What about corporate goals?  A study by The Economist found that similarly, only ~10% of executives feel like they succeed in achieving their business goals. 

Too often, executives overly rely on goals and ignore the levers that make goals successful. It's like setting some logs on the fire, but then stopping before setting them alight or nurturing the flame.

Let's uncover the real reasons why your goals often fail or backfire.

The three issues with goals

Goals should have two purposes: strategic alignment, and motivation. For a variety of reasons, we see too many goals that fail on both.

Issue 1: Targets without strategy

Imagine if a coach's only role was to set the team's goal for each game. What would be the point?

As we work with organizations to build high-performing operating models, this scene is surprisingly common among executives. In one major organization we've worked with, executives negotiate with middle managers on financial targets. Then middle managers have to figure it out. The goal ends up being a contorted compromise between the executive's over-ambition and the middle manager's sandbagging. All of this creates unnecessary short-term pressure that prevents the organization from properly managing risk and creating optimal strategies - not to mention an antagonistic relationship between managers and their employees.

Issue 2: Silo forming

We also often observe executives setting separate goals for each function or individual in their organization. That might look like sales, marketing, product, engineering, and operations all have completely different targets. 

For example, in one financial institution, the engineering team's primary target was focused on cost reduction. Meanwhile, the product team's primary target was focused on feature adoption. These two goals have inherent tradeoffs.

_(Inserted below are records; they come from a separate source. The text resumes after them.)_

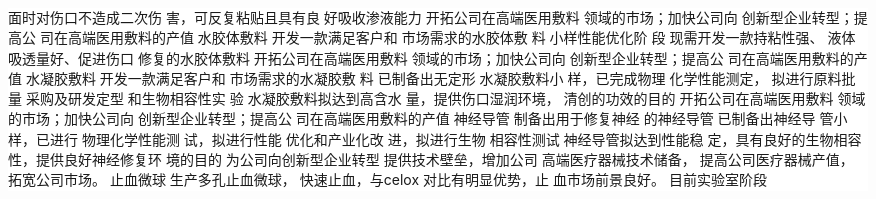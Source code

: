 面时对伤口不造成二次伤
害，可反复粘贴且具有良
好吸收渗液能力
开拓公司在高端医用敷料
领域的市场；加快公司向
创新型企业转型；提高公
司在高端医用敷料的产值
水胶体敷料
开发一款满足客户和
市场需求的水胶体敷
料
小样性能优化阶
段
现需开发一款持粘性强、
液体吸透量好、促进伤口
修复的水胶体敷料
开拓公司在高端医用敷料
领域的市场；加快公司向
创新型企业转型；提高公
司在高端医用敷料的产值
水凝胶敷料
开发一款满足客户和
市场需求的水凝胶敷
料
已制备出无定形
水凝胶敷料小
样，已完成物理
化学性能测定，
拟进行原料批量
采购及研发定型
和生物相容性实
验
水凝胶敷料拟达到高含水
量，提供伤口湿润环境，
清创的功效的目的
开拓公司在高端医用敷料
领域的市场；加快公司向
创新型企业转型；提高公
司在高端医用敷料的产值
神经导管
制备出用于修复神经
的神经导管
已制备出神经导
管小样，已进行
物理化学性能测
试，拟进行性能
优化和产业化改
进，拟进行生物
相容性测试
神经导管拟达到性能稳
定，具有良好的生物相容
性，提供良好神经修复环
境的目的
为公司向创新型企业转型
提供技术壁垒，增加公司
高端医疗器械技术储备，
提高公司医疗器械产值，
拓宽公司市场。
止血微球
生产多孔止血微球，
快速止血，与celox
对比有明显优势，止
血市场前景良好。
目前实验室阶段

So, as engineers and product folks collaborated, they frequently clashed. Setting goals this way focused teams on creating a local optima, not a global optima. In other words, separate goals for separate departments led to no cohesive, org-wide strategy.

Issue 3: Not motivation

In the 90's the concept of BHAGs (big hairy audacious goals) became popular. When I was a software engineer at Citi, they launched a goal to have 1 billion customers by 2010. That was the extent of what was communicated to us rank-and-file engineers. Our reaction? A collective shrug.

If you think about this goal from the perspective of a front-line colleague, why would this be motivating?

The five steps to managing goals well

We're not suggesting that you abandon your goals.  Having a motivating alignment mechanism makes a lot of sense. Instead, follow this simple five-step process:

  1. Understand the basic constraints.
  2. Start with strategy.
  3. Make prioritization the first part of your weekly rhythm.
  4. Make problem solving the second part of your weekly rhythm.
  5. Deep dive or delegate.

① Understand the basic constraints

To get your team's head in the game, share the table-stakes, must-have metrics to keep the organization running. For example:

  • Expected costs in the next year
  • Core revenue (i.e., the revenue that you will likely earn by doing nothing differently. This excludes one-off and non-recurring revenue, but does include a conservative growth rate based on momentum, if applicable.)
  • Critical expectations to meet (e.g., for fundraising)

Teams need to know how much of their performance should come from simply carrying their momentum forward.

② Start with strategy

When companies set goals first and develop strategy second, they end up with overly siloed, short-term, and risk-averse strategies. In this era of rapid technological innovation, this path will be fatal for many companies.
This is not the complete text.